The ideas of Lamarr and her co-inventor George Antheil were eventually worked into the US Navy's technology called the "sonobuoy" that "would use sonar to detect submarines in the water and transmit the information to an airplane above." Lamarr's idea added the crucial jam-proofing element. The NPR piece says that "today, vestiges of her frequency-hopping technique are found in most digital devices that communicate wirelessly."

I guess she ignored advice to not worry her pretty little head about stuff.

Wednesday, February 4, 2015

False Memories Are Easy

Heard while languishing in gridlocked, soul-crushing, snow-encumbered, "nightmare" traffic trying to drive into Boston yesterday: A great piece with neuroscientist David Linden on Terry Gross' Fresh Air. Talking about false memory, Linden said that not only is it possible to create false memories in children, it's remarkably easy. Linden's explanation went something like this. One day you ask your five-year-old kid, Did you see Jimmy today? When the kid says no, you just say that you think he did see Jimmy. Next week, ask if he saw Jimmy last week. The kid will say yes. Then the next week ask the kid if Jimmy was wearing a green shirt when he saw him that day, and the kid will say yes. I'm convinced that I have false memories, which are just ideas or images that occurred to me some time ago that were then cemented on repeated returning to that idea or image.

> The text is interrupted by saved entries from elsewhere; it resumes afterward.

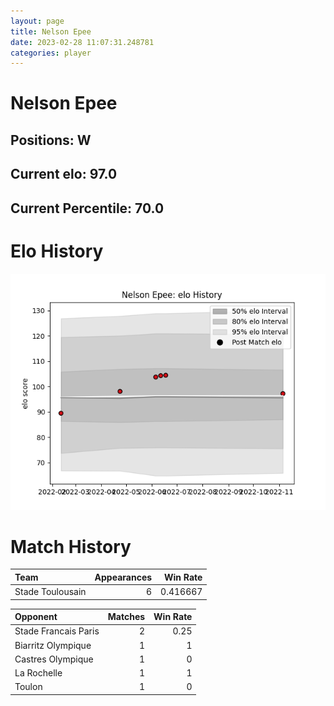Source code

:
 ```yaml
---  
layout: page  
title: Nelson Epee  
date: 2023-02-28 11:07:31.248781  
categories: player  
---
```

# Nelson Epee

## Positions: W

## Current elo: 97.0

## Current Percentile: 70.0

# Elo History


![elo history](history_NelsonEpee.png)
# Match History


| Team             |   Appearances |   Win Rate |
|:-----------------|--------------:|-----------:|
| Stade Toulousain |             6 |   0.416667 |

| Opponent             |   Matches |   Win Rate |
|:---------------------|----------:|-----------:|
| Stade Francais Paris |         2 |       0.25 |
| Biarritz Olympique   |         1 |       1    |
| Castres Olympique    |         1 |       0    |
| La Rochelle          |         1 |       1    |
| Toulon               |         1 |       0    |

Among many topics, Linden said that the reason we like chili peppers is that they make a meal "emotionally salient." How does that work? "They're a bit painful." Linden said. "Why should we want to put something painful in our food? I think it is because it is rewarding to eat something that is a little bit of a threat."

UPDATE 2-10-15
Slate has an article about false memory in the context of the Brian Williams flap. For scientists, false memories are a given, something not even remotely controversial. And because we know that all of us have false memories, we have a responsibility to cross-check our recollection when it is of public import. So Brian Williams might have been fooled by a false memory, but he should've done some verification, especially since he is in the news business.

Sunday, February 1, 2015

No, Bach Wouldn't Play a Laptop



One of the silliest tropes among many music writers and fans is the insistence that if Bach (or fill in the blank) lived today he (or she) would be experimenting with electronic music -- as if the thing to know about Bach is his newness, as opposed to his love for melody, counter-melody, interlocking rhythmic form, and the sonority of acoustic instruments such as we hear in this concerto; as if, if Bach were alive today he'd be manning a laptop in front of a sun- and ecstasy-baked crowd in Ibiza or maybe playing lead guitar in a progressive heavy metal band; as if he would no longer care for the sound of an oboe. If anything, if Bach had the option to be alive today, he'd probably say, "No, but thanks for asking. I'm good where I'm at."